Considering kernel pass-through interfaces
Fwctl comes out of a longstanding
disagreement over a driver initially called mlx5ctl; its purpose is to
allow a user-space utility to adjust any of hundreds of tunable parameters
within mlx5 devices (which implement InfiniBand, RDMA, and other
protocols). Proponents say that this interface is necessary to configure
the device properly; opponents say that it is a way to bypass the kernel
and that device-independent interfaces should be designed for this task
instead. The discussion went on over the course of a year or so, with no
resolution in sight.
The session was led by Dan Williams and fwctl developer Jason Gunthorpe. Williams started by saying that he had two objectives in mind. One was to try to heal the community; he has been watching two developers he respects in conflict and the conversation deteriorating over time. Additionally, there were junior developers finding themselves caught in the middle who might just end up leaving the community. But Williams also had a more personal goal: he, too, is working on an API for device provisioning and feels the need to allow direct access to vendor commands to get the job done.
The argument against fwctl, he said, is that this kind of configuration should be done with the network subsystem's devlink interface instead; fwctl is seen as a shortcut to avoid creating a proper interface. Allowing fwctl, it is feared, would reduce the motivation to improve devlink.
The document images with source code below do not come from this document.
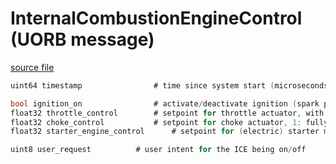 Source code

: # InternalCombustionEngineControl (UORB message)



[source file](https://github.com/PX4/PX4-Autopilot/blob/main/msg/InternalCombustionEngineControl.msg)

```c
uint64 timestamp        		# time since system start (microseconds)

bool ignition_on          		# activate/deactivate ignition (spark plug)
float32 throttle_control		# setpoint for throttle actuator, with slew rate if enabled, idles with 0 [norm] [@range 0,1] [@uncontrolled NAN to stop motor]
float32 choke_control			# setpoint for choke actuator, 1: fully closed [norm] [@range 0,1]
float32 starter_engine_control		# setpoint for (electric) starter motor [norm] [@range 0,1]

uint8 user_request			# user intent for the ICE being on/off

```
Proponents of fwctl, instead, say that devlink does not provide the needed functionality, and that insisting on it is forcing these interfaces to be maintained outside of the mainline instead.
Inspired by lockdown
Gunthorpe explained that the kernel lockdown feature disables access to /dev/mem, which is the interface by which these devices had traditionally been controlled. This interface provides direct access to the system's I/O memory, which presents no end of potential security problems. Fwctl is an attempt to keep the configuration software working in a locked-down world. He is well familiar with the devlink interface, but there is no standard behind the configuration of these complex devices; every manufacturer creates its own set of knobs that is hard to bring into a common interface.
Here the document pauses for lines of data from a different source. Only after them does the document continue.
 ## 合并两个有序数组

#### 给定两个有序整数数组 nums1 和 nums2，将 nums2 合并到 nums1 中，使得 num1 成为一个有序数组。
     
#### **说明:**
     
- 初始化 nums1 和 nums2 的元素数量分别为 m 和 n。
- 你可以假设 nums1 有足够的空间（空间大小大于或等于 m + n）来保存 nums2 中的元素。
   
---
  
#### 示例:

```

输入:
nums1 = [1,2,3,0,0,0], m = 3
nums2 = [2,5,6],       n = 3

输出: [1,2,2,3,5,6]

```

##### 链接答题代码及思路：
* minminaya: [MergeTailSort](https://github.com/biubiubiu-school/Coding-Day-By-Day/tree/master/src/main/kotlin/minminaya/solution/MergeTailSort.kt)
Even so, the original plan for mlx5ctl had been to use devlink, but that
quickly led to having to argue about 300 different parameters, each
of which had to be standardized and approved independently. Additionally,
devlink does not provide access to debugging information, while mlx5ctl and
fwctl provide access to that sort of data. There is no alternative
proposal out there, he said, that provides the needed access.
Devlink, he said, has its origins in the "WiFi debacle", where every driver provided a different configuration interface. It cleaned up that situation and led to the conclusion that providing direct access to device-configuration interfaces was a mistake. That conclusion made sense in the networking context, but there are no standards for these complex, server-oriented devices, so devlink is not a good fit.
Williams said that he would like the group to agree that non-generic device commands exist, and that users need access to those commands. For the CXL devices he works with, the policy has been that no such vendor commands would be enabled, that any needed functionality must be incorporated into the standards instead. "That has happened zero times", he said; making it harder to solve problems does not force vendors to come and talk to us. A different policy is called for here, he said. Gunthorpe added that generic interfaces are the right solution for WiFi configuration, but they are a poor match to key-value stores buried in device firmware.
There are, Williams continued, classes of device commands that the kernel just does not care about. These include device-specific configuration and access to debugging information. He asked the group to agree that, in such cases, the kernel should not stand in the way; the alternative is that vendors just push distributors to ship out-of-tree code instead.
Security boundaries
Dave Airlie worried that such interfaces could facilitate the compromise of the whole system; almost all firmware has that ability (by writing arbitrary system memory, for example) somewhere. Since locked-down systems are involved, security is clearly a concern; given the low quality of most firmware implementations, he is worried about providing this kind of access. Will vendors provide assurances that their systems cannot be used to compromise the kernel?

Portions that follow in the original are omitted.